## THE PROBLEM:
All entries below are to be returned exactly, with pictures left out.

## AVAILABLE RECORDS:
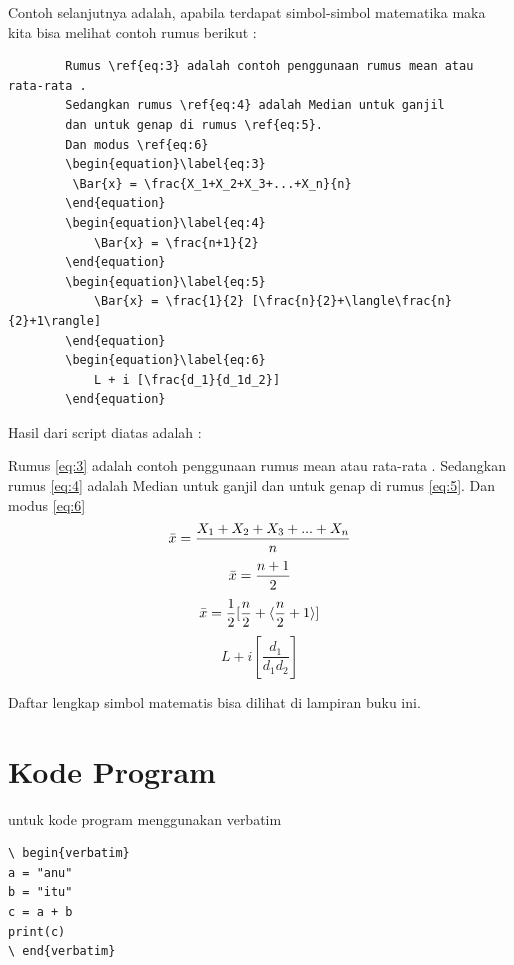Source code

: Contoh selanjutnya adalah, apabila terdapat simbol-simbol matematika maka kita bisa melihat contoh rumus berikut :

    \begin{verbatim}
		Rumus \ref{eq:3} adalah contoh penggunaan rumus mean atau rata-rata .
		Sedangkan rumus \ref{eq:4} adalah Median untuk ganjil  
		dan untuk genap di rumus \ref{eq:5}.
		Dan modus \ref{eq:6}
		\begin{equation}\label{eq:3}
		 \Bar{x} = \frac{X_1+X_2+X_3+...+X_n}{n}    
		\end{equation}
		\begin{equation}\label{eq:4}
		    \Bar{x} = \frac{n+1}{2}
		\end{equation}
		\begin{equation}\label{eq:5}
		    \Bar{x} = \frac{1}{2} [\frac{n}{2}+\langle\frac{n}{2}+1\rangle]
		\end{equation}
		\begin{equation}\label{eq:6}
		    L + i [\frac{d_1}{d_1d_2}]
		\end{equation}
    \end{verbatim}

Hasil dari script diatas adalah :

Rumus \ref{eq:3} adalah contoh penggunaan rumus mean atau rata-rata .
Sedangkan rumus \ref{eq:4} adalah Median untuk ganjil  
dan untuk genap di rumus \ref{eq:5}.
Dan modus \ref{eq:6}
\begin{equation}\label{eq:3}
 \Bar{x} = \frac{X_1+X_2+X_3+...+X_n}{n}    
\end{equation}
\begin{equation}\label{eq:4}
    \Bar{x} = \frac{n+1}{2}
\end{equation}
\begin{equation}\label{eq:5}
    \Bar{x} = \frac{1}{2} [\frac{n}{2}+\langle\frac{n}{2}+1\rangle]
\end{equation}
\begin{equation}\label{eq:6}
    L + i [\frac{d_1}{d_1d_2}]
\end{equation}

Daftar lengkap simbol matematis bisa dilihat di lampiran buku ini.



\section{Kode Program}
untuk kode program menggunakan verbatim
\begin{verbatim}
\ begin{verbatim}
a = "anu"
b = "itu"
c = a + b
print(c) 
\ end{verbatim}
\end{verbatim}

## WRITTEN RESPONSE:
Source code

: Contoh selanjutnya adalah, apabila terdapat simbol-simbol matematika maka kita bisa melihat contoh rumus berikut :

    \begin{verbatim}
		Rumus \ref{eq:3} adalah contoh penggunaan rumus mean atau rata-rata .
		Sedangkan rumus \ref{eq:4} adalah Median untuk ganjil  
		dan untuk genap di rumus \ref{eq:5}.
		Dan modus \ref{eq:6}
		\begin{equation}\label{eq:3}
		 \Bar{x} = \frac{X_1+X_2+X_3+...+X_n}{n}    
		\end{equation}
		\begin{equation}\label{eq:4}
		    \Bar{x} = \frac{n+1}{2}
		\end{equation}
		\begin{equation}\label{eq:5}
		    \Bar{x} = \frac{1}{2} [\frac{n}{2}+\langle\frac{n}{2}+1\rangle]
		\end{equation}
		\begin{equation}\label{eq:6}
		    L + i [\frac{d_1}{d_1d_2}]
		\end{equation}
    \end{verbatim}

Hasil dari script diatas adalah :

Rumus \ref{eq:3} adalah contoh penggunaan rumus mean atau rata-rata .
Sedangkan rumus \ref{eq:4} adalah Median untuk ganjil  
dan untuk genap di rumus \ref{eq:5}.
Dan modus \ref{eq:6}
\begin{equation}\label{eq:3}
 \Bar{x} = \frac{X_1+X_2+X_3+...+X_n}{n}    
\end{equation}
\begin{equation}\label{eq:4}
    \Bar{x} = \frac{n+1}{2}
\end{equation}
\begin{equation}\label{eq:5}
    \Bar{x} = \frac{1}{2} [\frac{n}{2}+\langle\frac{n}{2}+1\rangle]
\end{equation}
\begin{equation}\label{eq:6}
    L + i [\frac{d_1}{d_1d_2}]
\end{equation}

Daftar lengkap simbol matematis bisa dilihat di lampiran buku ini.



\section{Kode Program}
untuk kode program menggunakan verbatim
\begin{verbatim}
\ begin{verbatim}
a = "anu"
b = "itu"
c = a + b
print(c) 
\ end{verbatim}
\end{verbatim}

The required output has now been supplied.